MATLAB supports various numeric classes that include signed and unsigned integers and single-precision and double-precision floating-point numbers. By default, MATLAB stores all numeric values as double-precision floating point numbers.
You can choose to store any number or array of numbers as integers or as single-precision numbers.
All numeric types support basic array operations and mathematical operations.
MATLAB provides the following functions to convert to various numeric data types −
Function | Purpose |
---|---|
double | Converts to double precision number |
single | Converts to single precision number |
int8 | Converts to 8-bit signed integer |
int16 | Converts to 16-bit signed integer |
int32 | Converts to 32-bit signed integer |
int64 | Converts to 64-bit signed integer |
uint8 | Converts to 8-bit unsigned integer |
uint16 | Converts to 16-bit unsigned integer |
uint32 | Converts to 32-bit unsigned integer |
uint64 | Converts to 64-bit unsigned integer |
Create a script file and type the following code −
x = single([5.32 3.47 6.28]) .* 7.5 x = double([5.32 3.47 6.28]) .* 7.5 x = int8([5.32 3.47 6.28]) .* 7.5 x = int16([5.32 3.47 6.28]) .* 7.5 x = int32([5.32 3.47 6.28]) .* 7.5 x = int64([5.32 3.47 6.28]) .* 7.5
When you run the file, it shows the following result −
x = 39.900 26.025 47.100 x = 39.900 26.025 47.100 x = 38 23 45 x = 38 23 45 x = 38 23 45 x = 38 23 45
Let us extend the previous example a little more. Create a script file and type the following code −
x = int32([5.32 3.47 6.28]) .* 7.5 x = int64([5.32 3.47 6.28]) .* 7.5 x = num2cell(x)
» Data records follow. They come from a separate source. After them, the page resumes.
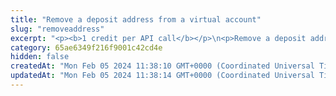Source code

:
 ```yaml
---
title: "Remove a deposit address from a virtual account"
slug: "removeaddress"
excerpt: "<p><b>1 credit per API call</b></p>\n<p>Remove a deposit address from the virtual account.</p>\n<p>The deposit address will no longer be scanned for incoming deposits. You will no longer be able to generate this address again.</p>"
category: 65ae6349f216f9001c42cd4e
hidden: false
createdAt: "Mon Feb 05 2024 11:38:10 GMT+0000 (Coordinated Universal Time)"
updatedAt: "Mon Feb 05 2024 11:38:14 GMT+0000 (Coordinated Universal Time)"
---
```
When you run the file, it shows the following result −
x = 38 23 45 x = 38 23 45 x = { [1,1] = 38 [1,2] = 23 [1,3] = 45 }
The functions intmax() and intmin() return the maximum and minimum values that can be represented with all types of integer numbers.
Both the functions take the integer data type as the argument, for example, intmax(int8) or intmin(int64) and return the maximum and minimum values that you can represent with the integer data type.
The following example illustrates how to obtain the smallest and largest values of integers. Create a script file and write the following code in it −
% displaying the smallest and largest signed integer data str = 'The range for int8 is:\n\t%d to %d '; sprintf(str, intmin('int8'), intmax('int8')) str = 'The range for int16 is:\n\t%d to %d '; sprintf(str, intmin('int16'), intmax('int16')) str = 'The range for int32 is:\n\t%d to %d '; sprintf(str, intmin('int32'), intmax('int32')) str = 'The range for int64 is:\n\t%d to %d '; sprintf(str, intmin('int64'), intmax('int64')) % displaying the smallest and largest unsigned integer data str = 'The range for uint8 is:\n\t%d to %d '; sprintf(str, intmin('uint8'), intmax('uint8')) str = 'The range for uint16 is:\n\t%d to %d '; sprintf(str, intmin('uint16'), intmax('uint16')) str = 'The range for uint32 is:\n\t%d to %d '; sprintf(str, intmin('uint32'), intmax('uint32')) str = 'The range for uint64 is:\n\t%d to %d '; sprintf(str, intmin('uint64'), intmax('uint64'))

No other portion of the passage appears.